Pride was easy. Atonement could take all winter.
When Fitzwilliam Darcy watches Jane Bennet leave his friend’s house with her question unanswered, shame strikes harder than pride. He has not saved Bingley from an imprudent attachment. He has only helped prolong the quiet mortification of a woman too modest to accuse him of it. Determined to make amends, Darcy begins the work of atonement in London—carefully, privately, and with no certainty he can repair the harm he has done.
But Elizabeth Bennet is watching.
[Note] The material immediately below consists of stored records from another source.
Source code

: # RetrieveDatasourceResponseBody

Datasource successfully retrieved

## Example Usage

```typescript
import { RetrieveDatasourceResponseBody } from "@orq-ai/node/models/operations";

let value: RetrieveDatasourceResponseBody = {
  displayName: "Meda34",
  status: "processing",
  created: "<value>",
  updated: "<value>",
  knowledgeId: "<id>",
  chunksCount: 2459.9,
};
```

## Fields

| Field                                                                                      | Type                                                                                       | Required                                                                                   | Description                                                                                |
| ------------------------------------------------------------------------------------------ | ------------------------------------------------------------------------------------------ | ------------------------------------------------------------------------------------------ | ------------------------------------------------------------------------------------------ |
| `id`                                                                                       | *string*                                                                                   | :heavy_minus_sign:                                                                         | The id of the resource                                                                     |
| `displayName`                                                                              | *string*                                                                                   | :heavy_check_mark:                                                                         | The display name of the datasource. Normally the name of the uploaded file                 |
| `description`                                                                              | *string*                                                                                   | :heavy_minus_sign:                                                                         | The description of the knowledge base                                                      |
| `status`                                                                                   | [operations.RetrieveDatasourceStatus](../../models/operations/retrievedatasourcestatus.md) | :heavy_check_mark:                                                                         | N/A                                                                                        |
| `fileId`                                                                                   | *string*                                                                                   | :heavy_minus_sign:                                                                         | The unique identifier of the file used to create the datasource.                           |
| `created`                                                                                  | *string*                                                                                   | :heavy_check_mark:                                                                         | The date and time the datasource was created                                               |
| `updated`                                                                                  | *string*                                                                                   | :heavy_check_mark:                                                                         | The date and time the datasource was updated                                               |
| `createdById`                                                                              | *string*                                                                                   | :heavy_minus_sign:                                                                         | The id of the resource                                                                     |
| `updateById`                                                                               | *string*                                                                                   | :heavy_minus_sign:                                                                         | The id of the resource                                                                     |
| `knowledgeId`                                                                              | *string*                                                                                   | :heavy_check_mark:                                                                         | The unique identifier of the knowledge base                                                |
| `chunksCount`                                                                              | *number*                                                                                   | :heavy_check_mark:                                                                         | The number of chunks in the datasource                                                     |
Loyal to her sister, and lately given fresh reason by Darcy’s own cousin to think the worst of him, she has every cause to distrust his sudden civility. As London brings them together—in galleries, theatres, Gracechurch Street, and Darcy’s own dining room—Elizabeth begins, against every instinct, to discover a man very different from the one she condemned.
As Jane and Bingley are drawn once more toward one another, Darcy’s path to atonement becomes entangled with Elizabeth’s changing heart.
Elegant, slow-burning, and rich with Austen-inspired tension, His London Shame opens Jessie Michaels’s When Mr. Darcy Atones trilogy with a question worthy of every Pride and Prejudice can a proud man become worthy of a love he has not yet earned the right to ask for?